*** Opening Material shown ***

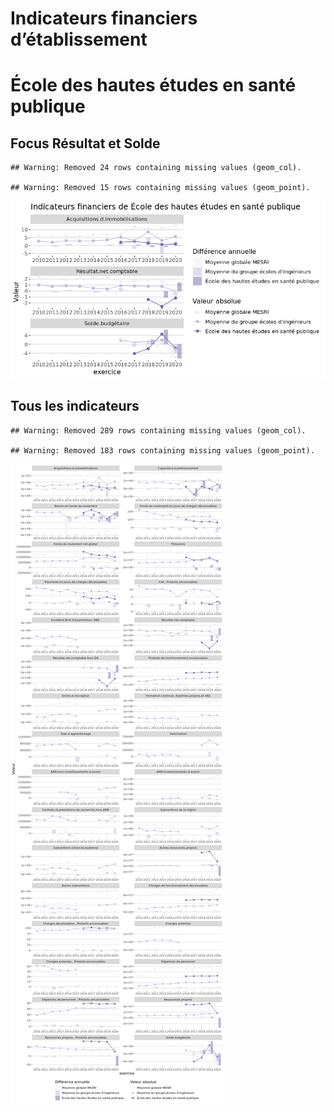 Indicateurs financiers d’établissement
================

# École des hautes études en santé publique

## Focus Résultat et Solde

    ## Warning: Removed 24 rows containing missing values (geom_col).

    ## Warning: Removed 15 rows containing missing values (geom_point).

![](école_des_hautes_études_en_santé_publique_files/figure-gfm/etab.focus-1.png)<!-- -->

## Tous les indicateurs

    ## Warning: Removed 289 rows containing missing values (geom_col).

    ## Warning: Removed 183 rows containing missing values (geom_point).

![](école_des_hautes_études_en_santé_publique_files/figure-gfm/etab-1.png)<!-- -->
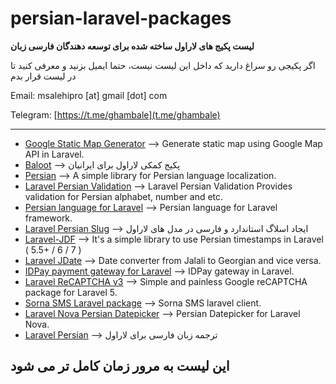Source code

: # persian-laravel-packages
**لیست پکیج های لاراول ساخته شده برای توسعه دهندگان فارسی زبان**

اگر پکیجی رو سراغ دارید که داخل این لیست نیست، حتما ایمیل بزنید و معرفی کنید تا در لیست قرار بدم

Email: msalehipro [at] gmail [dot] com

Telegram: [https://t.me/ghambale](t.me/ghambale)

---
* [Google Static Map Generator](https://github.com/mastani/laravel-google-static-map) --> Generate static map using Google Map API in Laravel.
* [Baloot](https://github.com/sanjabteam/baloot) --> پکیج کمکی لاراول برای ایرانیان
* [Persian](https://github.com/parsidev/Persian) --> A simple library for Persian language localization.
* [Laravel Persian Validation](https://github.com/sadegh19b/laravel-persian-validation) --> Laravel Persian Validation Provides validation for Persian alphabet, number and etc.
* [Persian language for Laravel](https://github.com/arashmehrani/laravel-persian-lang) --> Persian language for Laravel framework.
* [Laravel Persian Slug](https://github.com/pishran/laravel-persian-slug) --> ایجاد اسلاگ استاندارد و فارسی در مدل های لاراول
* [Laravel-JDF](https://github.com/hatamiarash7/Laravel-JDF) --> It's a simple library to use Persian timestamps in Laravel ( 5.5+ / 6 / 7 )
* [Laravel JDate](https://github.com/mastani/laravel-jdate) --> Date converter from Jalali to Georgian and vice versa.
* [IDPay payment gateway for Laravel](https://github.com/mastani/laravel-idpay) --> IDPay gateway in Laravel.
* [Laravel ReCAPTCHA v3](https://github.com/mastani/laravel-recaptcha) --> Simple and painless Google reCAPTCHA package for Laravel 5.
* [Sorna SMS Laravel package](https://github.com/mastani/laravel-sorna-sms) --> Sorna SMS laravel client.
* [Laravel Nova Persian Datepicker](https://github.com/mustafaaloko/nova-persian-datepicker) --> Persian Datepicker for Laravel Nova.
* [Laravel Persian](https://github.com/Abolfazl-Talebi/laravel6-persian-lang) --> ترجمه زبان فارسی برای لاراول

## این لیست به مرور زمان کامل تر می شود
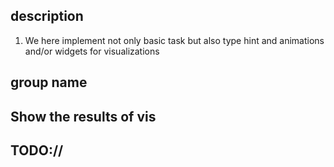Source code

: 
## description

1. We here implement not only basic task but also type hint and animations and/or widgets for visualizations


## group name 



## Show the results of vis 



## TODO:// 

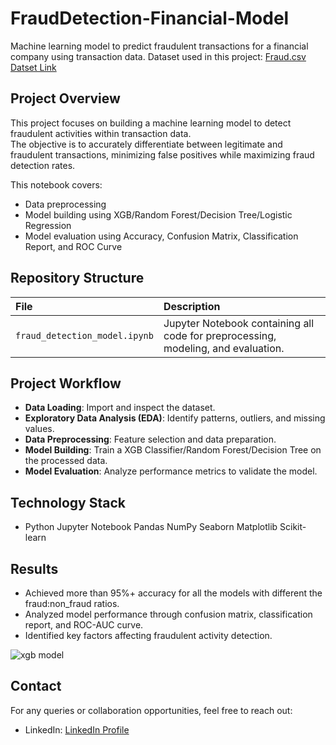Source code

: # FraudDetection-Financial-Model
Machine learning model to predict fraudulent transactions for a financial company using transaction data.
Dataset used in this project: [Fraud.csv Datset Link](https://drive.usercontent.google.com/download?id=1VNpyNkGxHdskfdTNRSjjyNa5qC9u0JyV&export=download&authuser=0)

## Project Overview
This project focuses on building a machine learning model to detect fraudulent activities within transaction data.  
The objective is to accurately differentiate between legitimate and fraudulent transactions, minimizing false positives while maximizing fraud detection rates.

This notebook covers:
- Data preprocessing
- Model building using XGB/Random Forest/Decision Tree/Logistic Regression
- Model evaluation using Accuracy, Confusion Matrix, Classification Report, and ROC Curve

## Repository Structure
| File | Description |
|:----|:------------|
| `fraud_detection_model.ipynb` | Jupyter Notebook containing all code for preprocessing, modeling, and evaluation. |
 
  ## Project Workflow
- **Data Loading**: Import and inspect the dataset.
- **Exploratory Data Analysis (EDA)**: Identify patterns, outliers, and missing values.
- **Data Preprocessing**: Feature selection and data preparation.
- **Model Building**: Train a XGB Classifier/Random Forest/Decision Tree on the processed data.
- **Model Evaluation**: Analyze performance metrics to validate the model.

## Technology Stack
- Python  Jupyter  Notebook  Pandas  NumPy  Seaborn  Matplotlib  Scikit-learn

## Results
- Achieved more than 95%+ accuracy for all the models with different the fraud:non_fraud ratios.
- Analyzed model performance through confusion matrix, classification report, and ROC-AUC curve.
- Identified key factors affecting fraudulent activity detection.

![xgb model](https://github.com/user-attachments/assets/90d87d73-7cdf-4d0f-8e69-4bbdede391f3)


## Contact
For any queries or collaboration opportunities, feel free to reach out:

- LinkedIn: [LinkedIn Profile](https://www.linkedin.com/in/jayanta-nath-972a04282/)
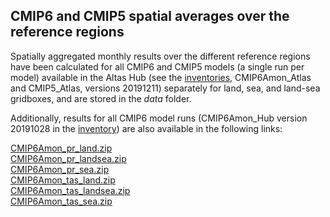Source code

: ## CMIP6 and CMIP5 spatial averages over the reference regions

Spatially aggregated monthly results over the different reference regions have been calculated for all CMIP6 and CMIP5 models (a single run per model) available in the Altas Hub (see the [inventories](https://github.com/SantanderMetGroup/IPCC-Atlas/tree/devel/AtlasHub-inventory), CMIP6Amon_Atlas and CMIP5_Atlas, versions 20191211) separately for land, sea, and land-sea gridboxes, and are stored in the *data* folder.

Additionally, results for all CMIP6 model runs (CMIP6Amon_Hub version 20191028 in the [inventory](https://github.com/SantanderMetGroup/IPCC-Atlas/tree/devel/AtlasHub-inventory/Hub/)) are also available in the following links:

[CMIP6Amon_pr_land.zip](http://meteo.unican.es/work/IPCC_Atlas/regional_means/CMIP6Amon_pr_land.zip)\
[CMIP6Amon_pr_landsea.zip](http://meteo.unican.es/work/IPCC_Atlas/regional_means/CMIP6Amon_pr_landsea.zip)\
[CMIP6Amon_pr_sea.zip](http://meteo.unican.es/work/IPCC_Atlas/regional_means/CMIP6Amon_pr_sea.zip)\
[CMIP6Amon_tas_land.zip](http://meteo.unican.es/work/IPCC_Atlas/regional_means/CMIP6Amon_tas_land.zip)\
[CMIP6Amon_tas_landsea.zip](http://meteo.unican.es/work/IPCC_Atlas/regional_means/CMIP6Amon_tas_landsea.zip)\
[CMIP6Amon_tas_sea.zip](http://meteo.unican.es/work/IPCC_Atlas/regional_means/CMIP6Amon_tas_sea.zip)
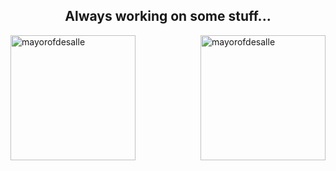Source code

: <h2 align="center"> Always working on some stuff... </h2>

<p><img align="left" height=200 src="https://github-readme-stats.vercel.app/api/top-langs?username=mayorofdesalle&show_icons=true&theme=tokyonight&locale=en&layout=compact" alt="mayorofdesalle" /></p>

<p>&nbsp;<img align="right" height=200 src="https://github-readme-stats.vercel.app/api?username=mayorofdesalle&show_icons=true&theme=tokyonight&locale=en&layout=compact" alt="mayorofdesalle" /></p>
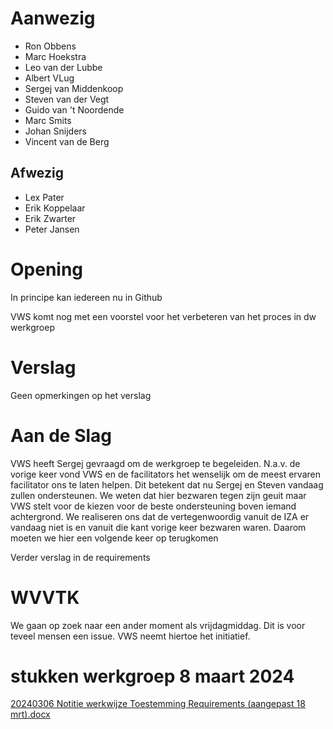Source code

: # Aanwezig
* Ron Obbens
* Marc Hoekstra
* Leo van der Lubbe
* Albert VLug
* Sergej van Middenkoop
* Steven van der Vegt
* Guido van 't Noordende
* Marc Smits
* Johan Snijders
* Vincent van de Berg

## Afwezig
* Lex Pater
* Erik Koppelaar
* Erik Zwarter
* Peter Jansen

# Opening
In principe kan iedereen nu in Github

VWS komt nog met een voorstel voor het verbeteren van het proces in dw werkgroep

# Verslag
Geen opmerkingen op  het verslag

# Aan de Slag
VWS heeft Sergej gevraagd om de werkgroep te begeleiden. N.a.v. de vorige keer vond VWS en de facilitators het wenselijk om de meest ervaren facilitator ons te laten helpen. Dit betekent dat nu Sergej en Steven vandaag zullen ondersteunen. We weten dat hier bezwaren tegen zijn geuit maar VWS stelt voor de kiezen voor de beste ondersteuning boven iemand achtergrond. We realiseren ons dat de vertegenwoordig vanuit de IZA er vandaag niet is en vanuit die kant vorige keer bezwaren waren. Daarom moeten we hier een volgende keer op terugkomen

Verder verslag in de requirements

# WVVTK
We gaan op zoek naar een ander moment als vrijdagmiddag. Dit is voor teveel mensen een issue. VWS neemt hiertoe het initiatief.

# stukken werkgroep 8 maart 2024

[20240306 Notitie werkwijze Toestemming Requirements (aangepast 18 mrt).docx](https://github.com/minvws/generiekefuncties-toestemming/files/14665938/20240306.Notitie.werkwijze.Toestemming.Requirements.aangepast.18.mrt.docx)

*** Closing Material shown ***

* [Activity]
Reproduce the data above exactly, but only the lines from the one showing "some stuff... </h2>" through the one showing "van 't Noordende", with both ends kept and the pictures left out.

* [Answer box]
: <h2 align="center"> Always working on some stuff... </h2>

<p><img align="left" height=200 src="https://github-readme-stats.vercel.app/api/top-langs?username=mayorofdesalle&show_icons=true&theme=tokyonight&locale=en&layout=compact" alt="mayorofdesalle" /></p>

<p>&nbsp;<img align="right" height=200 src="https://github-readme-stats.vercel.app/api?username=mayorofdesalle&show_icons=true&theme=tokyonight&locale=en&layout=compact" alt="mayorofdesalle" /></p>
Source code

: # Aanwezig
* Ron Obbens
* Marc Hoekstra
* Leo van der Lubbe
* Albert VLug
* Sergej van Middenkoop
* Steven van der Vegt
* Guido van 't Noordende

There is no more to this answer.